### EXTRACTED DATA

══════════

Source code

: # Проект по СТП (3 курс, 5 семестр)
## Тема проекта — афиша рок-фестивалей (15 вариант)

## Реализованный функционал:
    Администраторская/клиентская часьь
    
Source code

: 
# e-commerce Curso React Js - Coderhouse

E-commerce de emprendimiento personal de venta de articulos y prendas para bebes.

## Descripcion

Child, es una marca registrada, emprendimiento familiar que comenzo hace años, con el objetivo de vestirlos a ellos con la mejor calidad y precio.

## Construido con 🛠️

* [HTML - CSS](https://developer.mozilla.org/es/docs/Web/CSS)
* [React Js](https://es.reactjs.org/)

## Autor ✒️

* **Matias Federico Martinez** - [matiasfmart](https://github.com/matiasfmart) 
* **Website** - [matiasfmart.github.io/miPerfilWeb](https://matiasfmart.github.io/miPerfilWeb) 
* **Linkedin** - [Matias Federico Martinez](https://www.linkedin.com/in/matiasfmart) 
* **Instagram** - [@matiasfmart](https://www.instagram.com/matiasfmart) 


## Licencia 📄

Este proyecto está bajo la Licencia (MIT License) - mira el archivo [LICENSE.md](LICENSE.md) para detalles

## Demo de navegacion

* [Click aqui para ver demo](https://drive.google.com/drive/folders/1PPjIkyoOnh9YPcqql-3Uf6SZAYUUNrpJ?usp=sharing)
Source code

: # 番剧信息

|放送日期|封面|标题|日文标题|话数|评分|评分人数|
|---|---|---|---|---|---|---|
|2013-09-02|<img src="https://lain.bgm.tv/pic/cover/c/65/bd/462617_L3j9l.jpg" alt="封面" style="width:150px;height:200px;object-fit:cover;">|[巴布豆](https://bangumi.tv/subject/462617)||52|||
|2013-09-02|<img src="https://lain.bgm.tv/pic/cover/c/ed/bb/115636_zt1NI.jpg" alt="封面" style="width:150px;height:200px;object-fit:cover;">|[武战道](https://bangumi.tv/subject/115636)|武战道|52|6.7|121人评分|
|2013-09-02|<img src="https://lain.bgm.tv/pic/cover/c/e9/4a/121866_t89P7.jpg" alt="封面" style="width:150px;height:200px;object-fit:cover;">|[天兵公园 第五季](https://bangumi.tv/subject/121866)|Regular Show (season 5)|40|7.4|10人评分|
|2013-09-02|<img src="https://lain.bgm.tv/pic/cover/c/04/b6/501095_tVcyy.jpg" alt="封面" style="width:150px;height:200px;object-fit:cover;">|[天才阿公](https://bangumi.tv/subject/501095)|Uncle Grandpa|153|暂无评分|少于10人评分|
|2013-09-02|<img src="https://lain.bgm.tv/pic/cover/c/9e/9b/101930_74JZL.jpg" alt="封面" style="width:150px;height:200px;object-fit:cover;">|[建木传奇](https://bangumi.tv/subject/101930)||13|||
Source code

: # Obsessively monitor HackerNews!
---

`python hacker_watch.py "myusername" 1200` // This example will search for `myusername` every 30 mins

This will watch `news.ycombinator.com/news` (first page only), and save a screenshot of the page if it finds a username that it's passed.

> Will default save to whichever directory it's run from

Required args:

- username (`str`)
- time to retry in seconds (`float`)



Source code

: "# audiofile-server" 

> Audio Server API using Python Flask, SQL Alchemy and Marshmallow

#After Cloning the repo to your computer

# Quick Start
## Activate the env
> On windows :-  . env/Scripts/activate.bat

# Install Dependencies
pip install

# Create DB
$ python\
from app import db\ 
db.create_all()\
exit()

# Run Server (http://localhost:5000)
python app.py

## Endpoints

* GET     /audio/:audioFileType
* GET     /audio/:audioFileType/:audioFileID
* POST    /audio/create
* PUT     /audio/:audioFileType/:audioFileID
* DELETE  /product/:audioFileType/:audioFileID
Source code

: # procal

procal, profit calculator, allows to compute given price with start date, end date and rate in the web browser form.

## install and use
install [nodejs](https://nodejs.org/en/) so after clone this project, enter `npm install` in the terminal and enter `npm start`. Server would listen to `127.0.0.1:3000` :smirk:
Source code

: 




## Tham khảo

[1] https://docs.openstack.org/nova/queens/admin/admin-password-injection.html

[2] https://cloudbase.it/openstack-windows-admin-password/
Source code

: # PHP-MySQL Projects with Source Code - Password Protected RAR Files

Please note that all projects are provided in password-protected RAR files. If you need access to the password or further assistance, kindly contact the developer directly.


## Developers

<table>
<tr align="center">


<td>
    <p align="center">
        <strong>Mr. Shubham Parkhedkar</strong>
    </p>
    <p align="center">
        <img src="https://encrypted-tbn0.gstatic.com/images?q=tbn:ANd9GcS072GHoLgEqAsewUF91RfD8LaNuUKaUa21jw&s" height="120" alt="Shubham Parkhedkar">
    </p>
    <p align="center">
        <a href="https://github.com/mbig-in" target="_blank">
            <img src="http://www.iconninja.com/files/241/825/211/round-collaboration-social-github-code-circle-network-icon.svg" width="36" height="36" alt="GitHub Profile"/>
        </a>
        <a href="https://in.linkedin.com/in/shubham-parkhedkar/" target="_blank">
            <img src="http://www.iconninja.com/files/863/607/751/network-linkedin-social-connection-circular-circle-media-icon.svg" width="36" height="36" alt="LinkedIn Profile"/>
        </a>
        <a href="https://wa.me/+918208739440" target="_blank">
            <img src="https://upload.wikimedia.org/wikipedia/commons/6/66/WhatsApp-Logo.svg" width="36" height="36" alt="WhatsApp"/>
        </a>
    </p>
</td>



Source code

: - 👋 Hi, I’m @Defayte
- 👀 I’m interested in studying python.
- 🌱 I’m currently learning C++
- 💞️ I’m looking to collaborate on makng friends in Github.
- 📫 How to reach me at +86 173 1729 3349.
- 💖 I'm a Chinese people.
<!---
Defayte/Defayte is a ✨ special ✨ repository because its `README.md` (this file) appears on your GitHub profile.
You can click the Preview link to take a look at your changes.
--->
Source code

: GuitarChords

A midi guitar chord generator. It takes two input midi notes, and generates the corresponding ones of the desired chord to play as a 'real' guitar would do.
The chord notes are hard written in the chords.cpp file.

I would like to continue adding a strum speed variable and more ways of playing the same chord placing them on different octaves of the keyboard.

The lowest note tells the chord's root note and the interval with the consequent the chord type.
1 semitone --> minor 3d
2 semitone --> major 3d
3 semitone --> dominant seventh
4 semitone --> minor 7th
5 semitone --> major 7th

══════════

### EXERCISE DIRECTIONS
Restating the data word for word is the whole task.

### WRITTEN ANSWER
Source code

: # Проект по СТП (3 курс, 5 семестр)
## Тема проекта — афиша рок-фестивалей (15 вариант)

## Реализованный функционал:
    Администраторская/клиентская часьь
    
Source code

: 
# e-commerce Curso React Js - Coderhouse

E-commerce de emprendimiento personal de venta de articulos y prendas para bebes.

## Descripcion

Child, es una marca registrada, emprendimiento familiar que comenzo hace años, con el objetivo de vestirlos a ellos con la mejor calidad y precio.

## Construido con 🛠️

* [HTML - CSS](https://developer.mozilla.org/es/docs/Web/CSS)
* [React Js](https://es.reactjs.org/)

## Autor ✒️

* **Matias Federico Martinez** - [matiasfmart](https://github.com/matiasfmart) 
* **Website** - [matiasfmart.github.io/miPerfilWeb](https://matiasfmart.github.io/miPerfilWeb) 
* **Linkedin** - [Matias Federico Martinez](https://www.linkedin.com/in/matiasfmart) 
* **Instagram** - [@matiasfmart](https://www.instagram.com/matiasfmart) 


## Licencia 📄

Este proyecto está bajo la Licencia (MIT License) - mira el archivo [LICENSE.md](LICENSE.md) para detalles

## Demo de navegacion

* [Click aqui para ver demo](https://drive.google.com/drive/folders/1PPjIkyoOnh9YPcqql-3Uf6SZAYUUNrpJ?usp=sharing)
Source code

: # 番剧信息

|放送日期|封面|标题|日文标题|话数|评分|评分人数|
|---|---|---|---|---|---|---|
|2013-09-02|<img src="https://lain.bgm.tv/pic/cover/c/65/bd/462617_L3j9l.jpg" alt="封面" style="width:150px;height:200px;object-fit:cover;">|[巴布豆](https://bangumi.tv/subject/462617)||52|||
|2013-09-02|<img src="https://lain.bgm.tv/pic/cover/c/ed/bb/115636_zt1NI.jpg" alt="封面" style="width:150px;height:200px;object-fit:cover;">|[武战道](https://bangumi.tv/subject/115636)|武战道|52|6.7|121人评分|
|2013-09-02|<img src="https://lain.bgm.tv/pic/cover/c/e9/4a/121866_t89P7.jpg" alt="封面" style="width:150px;height:200px;object-fit:cover;">|[天兵公园 第五季](https://bangumi.tv/subject/121866)|Regular Show (season 5)|40|7.4|10人评分|
|2013-09-02|<img src="https://lain.bgm.tv/pic/cover/c/04/b6/501095_tVcyy.jpg" alt="封面" style="width:150px;height:200px;object-fit:cover;">|[天才阿公](https://bangumi.tv/subject/501095)|Uncle Grandpa|153|暂无评分|少于10人评分|
|2013-09-02|<img src="https://lain.bgm.tv/pic/cover/c/9e/9b/101930_74JZL.jpg" alt="封面" style="width:150px;height:200px;object-fit:cover;">|[建木传奇](https://bangumi.tv/subject/101930)||13|||
Source code

: # Obsessively monitor HackerNews!
---

`python hacker_watch.py "myusername" 1200` // This example will search for `myusername` every 30 mins

This will watch `news.ycombinator.com/news` (first page only), and save a screenshot of the page if it finds a username that it's passed.

> Will default save to whichever directory it's run from

Required args:

- username (`str`)
- time to retry in seconds (`float`)



Source code

: "# audiofile-server" 

> Audio Server API using Python Flask, SQL Alchemy and Marshmallow

#After Cloning the repo to your computer

# Quick Start
## Activate the env
> On windows :-  . env/Scripts/activate.bat

# Install Dependencies
pip install

# Create DB
$ python\
from app import db\ 
db.create_all()\
exit()

# Run Server (http://localhost:5000)
python app.py

## Endpoints

* GET     /audio/:audioFileType
* GET     /audio/:audioFileType/:audioFileID
* POST    /audio/create
* PUT     /audio/:audioFileType/:audioFileID
* DELETE  /product/:audioFileType/:audioFileID
Source code

: # procal

procal, profit calculator, allows to compute given price with start date, end date and rate in the web browser form.

## install and use
install [nodejs](https://nodejs.org/en/) so after clone this project, enter `npm install` in the terminal and enter `npm start`. Server would listen to `127.0.0.1:3000` :smirk:
Source code

: 




## Tham khảo

[1] https://docs.openstack.org/nova/queens/admin/admin-password-injection.html

[2] https://cloudbase.it/openstack-windows-admin-password/
Source code

: # PHP-MySQL Projects with Source Code - Password Protected RAR Files

Please note that all projects are provided in password-protected RAR files. If you need access to the password or further assistance, kindly contact the developer directly.


## Developers

<table>
<tr align="center">


<td>
    <p align="center">
        <strong>Mr. Shubham Parkhedkar</strong>
    </p>
    <p align="center">
        <img src="https://encrypted-tbn0.gstatic.com/images?q=tbn:ANd9GcS072GHoLgEqAsewUF91RfD8LaNuUKaUa21jw&s" height="120" alt="Shubham Parkhedkar">
    </p>
    <p align="center">
        <a href="https://github.com/mbig-in" target="_blank">
            <img src="http://www.iconninja.com/files/241/825/211/round-collaboration-social-github-code-circle-network-icon.svg" width="36" height="36" alt="GitHub Profile"/>
        </a>
        <a href="https://in.linkedin.com/in/shubham-parkhedkar/" target="_blank">
            <img src="http://www.iconninja.com/files/863/607/751/network-linkedin-social-connection-circular-circle-media-icon.svg" width="36" height="36" alt="LinkedIn Profile"/>
        </a>
        <a href="https://wa.me/+918208739440" target="_blank">
            <img src="https://upload.wikimedia.org/wikipedia/commons/6/66/WhatsApp-Logo.svg" width="36" height="36" alt="WhatsApp"/>
        </a>
    </p>
</td>



Source code

: - 👋 Hi, I’m @Defayte
- 👀 I’m interested in studying python.
- 🌱 I’m currently learning C++
- 💞️ I’m looking to collaborate on makng friends in Github.
- 📫 How to reach me at +86 173 1729 3349.
- 💖 I'm a Chinese people.
<!---
Defayte/Defayte is a ✨ special ✨ repository because its `README.md` (this file) appears on your GitHub profile.
You can click the Preview link to take a look at your changes.
--->
Source code

: GuitarChords

A midi guitar chord generator. It takes two input midi notes, and generates the corresponding ones of the desired chord to play as a 'real' guitar would do.
The chord notes are hard written in the chords.cpp file.

I would like to continue adding a strum speed variable and more ways of playing the same chord placing them on different octaves of the keyboard.

The lowest note tells the chord's root note and the interval with the consequent the chord type.
1 semitone --> minor 3d
2 semitone --> major 3d
3 semitone --> dominant seventh
4 semitone --> minor 7th
5 semitone --> major 7th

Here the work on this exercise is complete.